▸ Collected data
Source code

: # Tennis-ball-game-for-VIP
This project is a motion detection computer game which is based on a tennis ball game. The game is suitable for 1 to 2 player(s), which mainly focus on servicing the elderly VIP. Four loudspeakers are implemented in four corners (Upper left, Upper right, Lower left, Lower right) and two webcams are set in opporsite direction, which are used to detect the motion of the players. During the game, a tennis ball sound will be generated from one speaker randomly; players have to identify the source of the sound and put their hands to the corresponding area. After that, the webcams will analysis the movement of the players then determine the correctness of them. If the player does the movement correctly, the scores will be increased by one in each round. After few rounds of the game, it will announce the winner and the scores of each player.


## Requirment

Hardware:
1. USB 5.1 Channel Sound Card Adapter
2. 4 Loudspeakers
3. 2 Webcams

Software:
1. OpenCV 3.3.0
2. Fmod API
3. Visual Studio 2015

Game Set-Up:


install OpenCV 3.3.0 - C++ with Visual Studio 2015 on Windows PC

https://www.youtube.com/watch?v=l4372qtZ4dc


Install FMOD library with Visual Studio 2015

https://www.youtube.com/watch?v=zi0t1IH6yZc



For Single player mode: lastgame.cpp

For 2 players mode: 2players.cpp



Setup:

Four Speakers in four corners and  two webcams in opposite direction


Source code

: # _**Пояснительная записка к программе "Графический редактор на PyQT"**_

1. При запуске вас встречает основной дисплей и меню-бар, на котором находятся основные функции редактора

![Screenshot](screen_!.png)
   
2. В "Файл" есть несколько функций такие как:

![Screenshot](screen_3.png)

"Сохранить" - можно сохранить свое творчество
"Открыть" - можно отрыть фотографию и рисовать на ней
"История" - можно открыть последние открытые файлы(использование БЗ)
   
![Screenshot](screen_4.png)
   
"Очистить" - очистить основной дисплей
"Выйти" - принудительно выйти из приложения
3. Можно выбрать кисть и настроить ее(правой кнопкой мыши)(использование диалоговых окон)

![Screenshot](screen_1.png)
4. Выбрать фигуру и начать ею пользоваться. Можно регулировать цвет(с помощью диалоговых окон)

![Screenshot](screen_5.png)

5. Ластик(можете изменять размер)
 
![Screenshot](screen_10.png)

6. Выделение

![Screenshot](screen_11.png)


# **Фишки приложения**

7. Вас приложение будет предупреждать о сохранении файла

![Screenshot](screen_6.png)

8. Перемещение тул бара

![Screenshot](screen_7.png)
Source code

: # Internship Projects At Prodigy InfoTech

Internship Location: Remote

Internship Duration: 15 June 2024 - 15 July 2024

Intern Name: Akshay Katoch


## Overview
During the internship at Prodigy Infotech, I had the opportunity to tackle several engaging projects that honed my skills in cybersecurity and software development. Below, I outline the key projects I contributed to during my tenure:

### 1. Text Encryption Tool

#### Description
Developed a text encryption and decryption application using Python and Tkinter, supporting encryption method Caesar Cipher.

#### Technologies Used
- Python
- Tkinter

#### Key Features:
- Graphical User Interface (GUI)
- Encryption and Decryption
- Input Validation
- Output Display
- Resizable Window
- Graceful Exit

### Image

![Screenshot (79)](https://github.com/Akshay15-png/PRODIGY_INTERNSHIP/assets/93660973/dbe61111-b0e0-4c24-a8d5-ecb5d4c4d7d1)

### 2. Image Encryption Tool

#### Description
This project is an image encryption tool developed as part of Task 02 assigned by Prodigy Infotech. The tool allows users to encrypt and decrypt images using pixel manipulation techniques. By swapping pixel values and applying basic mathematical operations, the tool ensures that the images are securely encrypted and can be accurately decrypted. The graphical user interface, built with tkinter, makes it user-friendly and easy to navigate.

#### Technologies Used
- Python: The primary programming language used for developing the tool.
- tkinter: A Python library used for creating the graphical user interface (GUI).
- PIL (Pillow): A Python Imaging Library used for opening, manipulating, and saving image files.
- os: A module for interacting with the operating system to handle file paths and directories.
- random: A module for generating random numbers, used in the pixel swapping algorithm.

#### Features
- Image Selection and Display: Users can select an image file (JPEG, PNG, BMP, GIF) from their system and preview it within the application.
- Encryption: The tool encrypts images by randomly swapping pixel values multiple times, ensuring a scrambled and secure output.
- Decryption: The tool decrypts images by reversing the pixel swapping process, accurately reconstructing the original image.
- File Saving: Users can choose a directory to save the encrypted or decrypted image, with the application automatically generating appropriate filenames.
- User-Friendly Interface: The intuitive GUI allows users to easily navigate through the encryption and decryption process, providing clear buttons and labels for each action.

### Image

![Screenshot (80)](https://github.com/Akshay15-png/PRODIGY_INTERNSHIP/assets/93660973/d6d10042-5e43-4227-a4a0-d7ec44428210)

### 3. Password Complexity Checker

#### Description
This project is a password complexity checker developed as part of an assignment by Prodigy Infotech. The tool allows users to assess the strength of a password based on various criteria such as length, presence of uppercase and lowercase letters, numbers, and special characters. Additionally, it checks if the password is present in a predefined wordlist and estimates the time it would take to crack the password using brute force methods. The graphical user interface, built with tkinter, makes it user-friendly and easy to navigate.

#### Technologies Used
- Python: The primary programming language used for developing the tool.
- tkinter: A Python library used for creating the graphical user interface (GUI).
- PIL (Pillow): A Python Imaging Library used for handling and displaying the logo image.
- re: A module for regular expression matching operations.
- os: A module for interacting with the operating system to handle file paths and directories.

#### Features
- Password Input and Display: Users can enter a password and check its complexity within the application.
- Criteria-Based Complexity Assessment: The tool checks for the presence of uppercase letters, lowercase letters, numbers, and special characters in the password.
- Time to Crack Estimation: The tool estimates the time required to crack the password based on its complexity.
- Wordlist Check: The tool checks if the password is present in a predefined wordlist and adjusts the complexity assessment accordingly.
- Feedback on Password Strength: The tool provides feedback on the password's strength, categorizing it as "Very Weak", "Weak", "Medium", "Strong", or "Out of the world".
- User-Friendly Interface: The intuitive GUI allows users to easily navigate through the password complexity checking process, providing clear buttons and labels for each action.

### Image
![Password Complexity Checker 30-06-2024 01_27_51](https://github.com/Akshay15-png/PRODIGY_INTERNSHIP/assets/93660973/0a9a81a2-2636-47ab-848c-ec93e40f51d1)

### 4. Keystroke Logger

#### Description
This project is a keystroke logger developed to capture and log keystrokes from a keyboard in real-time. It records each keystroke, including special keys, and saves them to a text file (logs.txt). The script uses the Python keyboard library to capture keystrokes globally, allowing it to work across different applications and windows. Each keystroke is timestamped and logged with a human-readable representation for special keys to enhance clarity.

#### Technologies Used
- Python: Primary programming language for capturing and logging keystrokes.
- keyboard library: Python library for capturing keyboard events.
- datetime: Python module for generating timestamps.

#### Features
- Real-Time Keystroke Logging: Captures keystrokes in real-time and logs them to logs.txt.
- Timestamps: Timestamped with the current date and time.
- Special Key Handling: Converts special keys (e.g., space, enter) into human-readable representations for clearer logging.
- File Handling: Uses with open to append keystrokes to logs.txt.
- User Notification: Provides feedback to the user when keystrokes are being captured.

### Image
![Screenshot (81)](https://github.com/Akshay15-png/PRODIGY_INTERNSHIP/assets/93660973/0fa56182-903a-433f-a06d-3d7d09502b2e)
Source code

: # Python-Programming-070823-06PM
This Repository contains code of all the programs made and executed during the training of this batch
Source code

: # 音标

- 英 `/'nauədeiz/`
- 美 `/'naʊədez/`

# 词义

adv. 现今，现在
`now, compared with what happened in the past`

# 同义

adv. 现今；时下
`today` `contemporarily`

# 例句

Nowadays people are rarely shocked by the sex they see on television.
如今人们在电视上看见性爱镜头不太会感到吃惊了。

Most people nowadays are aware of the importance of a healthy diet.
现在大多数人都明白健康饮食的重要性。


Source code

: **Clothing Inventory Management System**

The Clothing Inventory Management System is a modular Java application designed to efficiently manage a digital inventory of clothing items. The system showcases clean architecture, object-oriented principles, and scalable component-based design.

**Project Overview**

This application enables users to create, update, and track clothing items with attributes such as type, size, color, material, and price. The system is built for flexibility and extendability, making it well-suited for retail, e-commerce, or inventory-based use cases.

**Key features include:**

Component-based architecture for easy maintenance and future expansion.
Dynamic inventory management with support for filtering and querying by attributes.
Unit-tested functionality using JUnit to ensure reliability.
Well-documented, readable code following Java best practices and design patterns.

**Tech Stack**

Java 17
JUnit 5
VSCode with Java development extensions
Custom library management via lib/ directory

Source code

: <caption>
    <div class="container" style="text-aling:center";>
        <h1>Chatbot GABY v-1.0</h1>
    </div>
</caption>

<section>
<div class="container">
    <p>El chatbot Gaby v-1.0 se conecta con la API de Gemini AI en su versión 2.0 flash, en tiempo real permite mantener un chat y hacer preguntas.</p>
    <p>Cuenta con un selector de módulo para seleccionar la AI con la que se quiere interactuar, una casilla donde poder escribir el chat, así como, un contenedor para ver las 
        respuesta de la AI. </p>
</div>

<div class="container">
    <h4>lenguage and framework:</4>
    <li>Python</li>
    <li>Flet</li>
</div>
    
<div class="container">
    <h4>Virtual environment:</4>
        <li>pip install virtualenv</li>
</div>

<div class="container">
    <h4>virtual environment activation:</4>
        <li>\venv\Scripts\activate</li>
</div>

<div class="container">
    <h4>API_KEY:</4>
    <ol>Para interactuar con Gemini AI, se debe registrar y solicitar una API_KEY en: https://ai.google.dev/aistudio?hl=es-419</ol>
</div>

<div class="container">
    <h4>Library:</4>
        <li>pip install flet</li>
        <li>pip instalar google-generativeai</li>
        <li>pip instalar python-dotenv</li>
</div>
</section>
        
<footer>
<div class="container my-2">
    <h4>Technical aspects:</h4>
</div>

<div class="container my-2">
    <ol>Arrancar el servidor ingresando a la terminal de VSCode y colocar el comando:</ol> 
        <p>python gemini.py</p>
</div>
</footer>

▸ WHAT IS NEEDED
Considering only lines of the records that hold the string "module", state how many there are and nothing else.

▸ YOUR RESPONSE
5